— Exercise —
Your answer should reproduce every line of the material in which the word "occupancy" occurs.

— Records supplied —
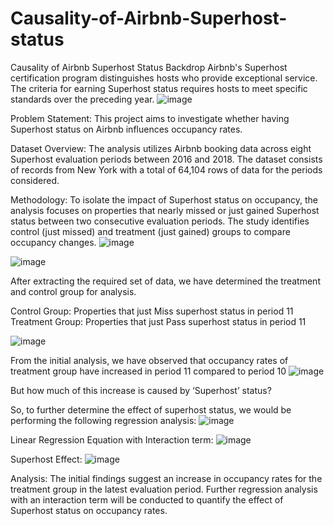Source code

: # Causality-of-Airbnb-Superhost-status

Causality of Airbnb Superhost Status
Backdrop
Airbnb's Superhost certification program distinguishes hosts who provide exceptional service. The criteria for earning Superhost status requires hosts to meet specific standards over the preceding year.
![image](https://github.com/ChaitanyaBurri/cburri/assets/60335511/7d87f262-04b7-49e7-8da2-e90362bb6c05)


Problem Statement:
This project aims to investigate whether having Superhost status on Airbnb influences occupancy rates.


Dataset Overview:
The analysis utilizes Airbnb booking data across eight Superhost evaluation periods between 2016 and 2018. The dataset consists of records from New York with a total of 64,104 rows of data for the periods considered.

Methodology:
To isolate the impact of Superhost status on occupancy, the analysis focuses on properties that nearly missed or just gained Superhost status between two consecutive evaluation periods. The study identifies control (just missed) and treatment (just gained) groups to compare occupancy changes.
![image](https://github.com/ChaitanyaBurri/cburri/assets/60335511/fc542589-693d-40af-bbc2-ecf184113c7e)

![image](https://github.com/ChaitanyaBurri/cburri/assets/60335511/dbdda791-0065-4128-88ed-bcb24456fbce)

After extracting the required set of data, we have determined the treatment and control group for analysis.

Control Group: Properties that just Miss superhost status in period 11 Treatment Group: Properties that just Pass superhost status in period 11

![image](https://github.com/ChaitanyaBurri/cburri/assets/60335511/3ecc3036-f0bd-44a1-a033-08a4a33c065a)

From the initial analysis, we have observed that occupancy rates of treatment group have increased in period 11 compared to period 10
![image](https://github.com/ChaitanyaBurri/cburri/assets/60335511/fbe56961-9203-4454-8ebe-1af2b7dff5e8)


But how much of this increase is caused by ‘Superhost’ status?

So, to further determine the effect of superhost status, we would be performing the following regression analysis:
![image](https://github.com/ChaitanyaBurri/cburri/assets/60335511/869cea5d-e3e4-401e-852f-2c10ed352de0)



Linear Regression Equation with Interaction term:
![image](https://github.com/ChaitanyaBurri/cburri/assets/60335511/7df1ad8a-65d1-4ea7-a7f3-5cea05c874ab)


Superhost Effect:
![image](https://github.com/ChaitanyaBurri/cburri/assets/60335511/0ba5cb8e-bb65-4b52-ab33-5664de702852)


Analysis:
The initial findings suggest an increase in occupancy rates for the treatment group in the latest evaluation period. Further regression analysis with an interaction term will be conducted to quantify the effect of Superhost status on occupancy rates.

— Solution to this problem —
This project aims to investigate whether having Superhost status on Airbnb influences occupancy rates.
To isolate the impact of Superhost status on occupancy, the analysis focuses on properties that nearly missed or just gained Superhost status between two consecutive evaluation periods. The study identifies control (just missed) and treatment (just gained) groups to compare occupancy changes.
From the initial analysis, we have observed that occupancy rates of treatment group have increased in period 11 compared to period 10
The initial findings suggest an increase in occupancy rates for the treatment group in the latest evaluation period. Further regression analysis with an interaction term will be conducted to quantify the effect of Superhost status on occupancy rates.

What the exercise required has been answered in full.